To avoid repeating the scandal, PwC have unveiled a new six stage plan to keep things on track. US Chairman and Senior Partner Tim Ryan revealed the new regulations to the Associated Press.
He claimed that in order to make amends for the 2017 debacle he personally reached out to Oscars producers, the presenters, stage managers, and, of course, the productions teams of La La Land and Moonlight.
In the following months, Ryan describes meeting the Academy many times to salvage their relationship. Together, PwC and the Academy crafted these new rules to avoid another envelope mistake.
“One of the most disappointing things to me was all the great work that had been done, not only last year but over the last 83 years, around accuracy, confidentiality integrity of that process. And where we got it wrong was on the handing over of the envelope.”
There are to be no chances to the actual voting system, nor the tabulation of the results. Instead, all the changes being made involve the envelope rituals. Ryan also claims he’ll be ‘personally involved’ in the 2018 Oscars show.
So what are the new rules?
New partners at the awards
Despite their combined 13 years experience at the Oscars, last year’s PwC partners, Martha Ruiz and Brian Cullinan, will not return. They will be replaced by a new pair of side-stage partners. These roles will be filled by Rick Rosas, who previously did the job for 14 years, and LA-based worker Kimberley Bourdon.
A third backstage partner
In addition to the two replacement side-stage partners a third balloting partner role has been created. This person will sit in the control room with Oscars producers. Like the side-stage partners, he or she will have a full list of winners as well as committing them all to memory. This person will be able to alert stage managers should any mix-ups occur.
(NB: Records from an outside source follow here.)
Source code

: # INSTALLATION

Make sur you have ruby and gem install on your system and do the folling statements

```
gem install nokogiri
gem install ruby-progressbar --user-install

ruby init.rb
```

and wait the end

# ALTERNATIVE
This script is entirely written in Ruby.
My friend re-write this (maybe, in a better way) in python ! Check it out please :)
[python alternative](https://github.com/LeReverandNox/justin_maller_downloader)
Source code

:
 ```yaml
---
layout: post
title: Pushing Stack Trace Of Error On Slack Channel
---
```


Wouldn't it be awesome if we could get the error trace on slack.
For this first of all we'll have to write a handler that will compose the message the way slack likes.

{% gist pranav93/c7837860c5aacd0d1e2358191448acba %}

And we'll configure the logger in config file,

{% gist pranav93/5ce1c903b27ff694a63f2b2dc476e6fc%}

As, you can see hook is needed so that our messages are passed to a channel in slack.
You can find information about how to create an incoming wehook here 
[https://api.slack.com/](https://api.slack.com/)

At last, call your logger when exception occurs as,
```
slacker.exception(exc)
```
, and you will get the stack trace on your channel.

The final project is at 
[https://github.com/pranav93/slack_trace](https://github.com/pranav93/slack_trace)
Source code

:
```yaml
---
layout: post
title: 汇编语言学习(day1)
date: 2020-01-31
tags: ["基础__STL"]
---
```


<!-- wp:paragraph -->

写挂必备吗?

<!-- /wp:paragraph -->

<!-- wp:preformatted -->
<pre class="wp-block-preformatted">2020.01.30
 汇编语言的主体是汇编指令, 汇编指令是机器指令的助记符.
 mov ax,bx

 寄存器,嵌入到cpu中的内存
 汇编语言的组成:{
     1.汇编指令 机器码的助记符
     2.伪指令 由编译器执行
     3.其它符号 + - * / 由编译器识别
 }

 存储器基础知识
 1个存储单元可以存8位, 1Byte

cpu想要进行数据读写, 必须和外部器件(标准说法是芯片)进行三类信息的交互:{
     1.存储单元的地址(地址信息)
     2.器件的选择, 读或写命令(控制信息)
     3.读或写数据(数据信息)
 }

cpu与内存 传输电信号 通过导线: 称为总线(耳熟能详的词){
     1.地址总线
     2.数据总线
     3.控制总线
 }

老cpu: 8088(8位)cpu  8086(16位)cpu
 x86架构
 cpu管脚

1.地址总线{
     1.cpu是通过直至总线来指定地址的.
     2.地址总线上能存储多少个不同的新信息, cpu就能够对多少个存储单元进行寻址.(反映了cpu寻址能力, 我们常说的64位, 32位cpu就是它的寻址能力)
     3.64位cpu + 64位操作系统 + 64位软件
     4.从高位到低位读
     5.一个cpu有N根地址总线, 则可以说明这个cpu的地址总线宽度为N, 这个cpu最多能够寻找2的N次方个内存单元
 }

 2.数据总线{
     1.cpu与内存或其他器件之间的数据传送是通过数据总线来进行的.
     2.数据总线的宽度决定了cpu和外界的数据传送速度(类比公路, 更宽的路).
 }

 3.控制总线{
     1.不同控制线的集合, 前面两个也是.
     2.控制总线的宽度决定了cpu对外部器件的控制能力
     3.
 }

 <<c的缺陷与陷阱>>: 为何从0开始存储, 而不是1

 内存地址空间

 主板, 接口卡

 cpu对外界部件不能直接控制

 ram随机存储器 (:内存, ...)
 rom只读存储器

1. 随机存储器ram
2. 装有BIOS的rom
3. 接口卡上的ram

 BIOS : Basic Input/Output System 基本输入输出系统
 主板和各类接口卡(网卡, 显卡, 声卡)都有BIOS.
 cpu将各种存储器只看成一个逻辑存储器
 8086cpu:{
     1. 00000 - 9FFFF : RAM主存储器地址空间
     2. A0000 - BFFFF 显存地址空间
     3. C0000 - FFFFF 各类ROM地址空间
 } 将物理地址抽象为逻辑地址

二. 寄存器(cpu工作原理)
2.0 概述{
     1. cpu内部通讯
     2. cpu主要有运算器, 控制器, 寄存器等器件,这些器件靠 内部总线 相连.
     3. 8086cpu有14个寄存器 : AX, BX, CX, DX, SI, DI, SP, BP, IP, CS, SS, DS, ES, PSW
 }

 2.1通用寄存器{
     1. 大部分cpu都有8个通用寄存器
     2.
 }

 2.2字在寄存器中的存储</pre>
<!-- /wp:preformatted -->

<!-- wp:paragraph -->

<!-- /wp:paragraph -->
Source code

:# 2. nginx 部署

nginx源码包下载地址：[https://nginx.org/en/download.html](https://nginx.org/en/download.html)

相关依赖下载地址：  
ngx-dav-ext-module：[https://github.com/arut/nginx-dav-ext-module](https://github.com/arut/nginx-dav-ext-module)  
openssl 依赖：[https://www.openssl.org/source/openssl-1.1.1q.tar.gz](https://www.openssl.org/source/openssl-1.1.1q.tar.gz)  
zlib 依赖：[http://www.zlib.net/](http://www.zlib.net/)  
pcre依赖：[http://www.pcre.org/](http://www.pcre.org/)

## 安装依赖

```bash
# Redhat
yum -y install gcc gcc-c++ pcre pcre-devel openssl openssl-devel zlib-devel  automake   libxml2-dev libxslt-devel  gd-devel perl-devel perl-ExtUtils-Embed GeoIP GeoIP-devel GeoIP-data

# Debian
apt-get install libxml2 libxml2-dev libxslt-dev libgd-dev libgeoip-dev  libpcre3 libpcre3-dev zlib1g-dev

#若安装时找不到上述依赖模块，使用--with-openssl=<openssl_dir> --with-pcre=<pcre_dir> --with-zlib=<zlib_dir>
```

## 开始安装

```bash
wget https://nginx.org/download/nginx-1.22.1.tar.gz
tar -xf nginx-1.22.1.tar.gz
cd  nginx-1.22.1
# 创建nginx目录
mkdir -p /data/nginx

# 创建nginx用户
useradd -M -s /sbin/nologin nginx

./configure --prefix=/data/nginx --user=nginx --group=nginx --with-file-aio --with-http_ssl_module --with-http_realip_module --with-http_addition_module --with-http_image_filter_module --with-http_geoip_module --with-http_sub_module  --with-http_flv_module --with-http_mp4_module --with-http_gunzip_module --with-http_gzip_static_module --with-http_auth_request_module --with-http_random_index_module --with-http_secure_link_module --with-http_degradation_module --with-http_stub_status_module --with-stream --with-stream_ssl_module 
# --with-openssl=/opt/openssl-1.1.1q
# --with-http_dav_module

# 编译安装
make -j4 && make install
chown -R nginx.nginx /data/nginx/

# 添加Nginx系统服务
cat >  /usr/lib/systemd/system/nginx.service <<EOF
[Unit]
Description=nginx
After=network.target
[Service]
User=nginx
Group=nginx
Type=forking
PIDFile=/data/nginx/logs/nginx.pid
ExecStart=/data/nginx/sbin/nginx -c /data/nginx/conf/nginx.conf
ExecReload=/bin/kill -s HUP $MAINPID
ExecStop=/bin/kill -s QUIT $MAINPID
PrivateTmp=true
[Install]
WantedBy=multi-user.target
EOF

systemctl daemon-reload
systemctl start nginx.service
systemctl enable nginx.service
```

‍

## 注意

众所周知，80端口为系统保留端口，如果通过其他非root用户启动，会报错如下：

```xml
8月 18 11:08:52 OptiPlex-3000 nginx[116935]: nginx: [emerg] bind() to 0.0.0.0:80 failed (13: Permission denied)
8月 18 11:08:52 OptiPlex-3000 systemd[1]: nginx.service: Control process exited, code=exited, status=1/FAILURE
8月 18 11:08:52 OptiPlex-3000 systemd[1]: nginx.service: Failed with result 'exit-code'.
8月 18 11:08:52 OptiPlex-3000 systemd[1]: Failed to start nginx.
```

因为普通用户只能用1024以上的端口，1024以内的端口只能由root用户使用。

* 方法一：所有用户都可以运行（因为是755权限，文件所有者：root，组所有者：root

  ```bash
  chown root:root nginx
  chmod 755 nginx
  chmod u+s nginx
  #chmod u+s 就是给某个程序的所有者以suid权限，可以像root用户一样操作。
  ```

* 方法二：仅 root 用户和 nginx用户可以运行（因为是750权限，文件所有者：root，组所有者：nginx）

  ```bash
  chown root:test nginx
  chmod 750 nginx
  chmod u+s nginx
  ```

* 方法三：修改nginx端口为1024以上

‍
All of PwC’s partners involved in the show will have to attend rehearsals for the Oscars. This not something that was done in previous years.
Preparing for the worst
Not only that, but they’ll also have to practice what to do in the event of a mistake. This is especially noteworthy because it could have saved the day last year. Last year’s side-stage partner Brian Cullinan is said to have had no idea what to do in the event of a mistake after the question was brought up in an interview several days before the show. Ryan explained why these preparations are so important:
“Because, as you’re well aware, it took a long time to respond last year when there was a mistake that we made, so we’re formally practicing the what-ifs.”
Double-checking the envelopes
Ultimately, the 2017 fiasco happened because the side-stage partners didn’t check they’d given the presenter the right envelope. Thus, from now on, both the celebrity presenter and the stage manager will double check they have the right envelope. Hopefully, they will notice any mistakes before the presenter gets to the stage.
No phones or social media backstage
Last year’s disaster has been partially blamed on Cullinan being star struck. According to some sources, he was more focused on taking a selfie with Emma Stone backstage than doing his job. Mere minutes before the gaffe he tweeted a selfie with the star. After everything went awry, he quickly took down the post but not before it his critics spotted it. As a result, this year the Academy insists that PwC partners are not to use their phones or social media at all during the show.
Why doesn’t the Academy get another company to take the job?
The reason why PwC are so bound up in the Oscars is because they’re the Academy’s accounts. The firm do most of the Academy’s taxes as well as audits.
Academy CEO Dawn Hudson explains that since the voting process and secrecy around the winners weren’t compromised, the whole thing was a human error.
“Still, it was a big human error, and it was a very public human error.”
However, ultimately, tradition won out. In the Oscars 90-year history, PwC have been there for 83. Ultimately, she and the rest of Academy didn’t wish to “throw out 83 years of flawless partnership over this, while huge, one human error.”
“Let me tell you, I don’t think this error will ever happen again or would happen again. We put in a lot of protocols to make sure it won’t, but I don’t think it will anyway. I think everyone will be very focused on getting that right.”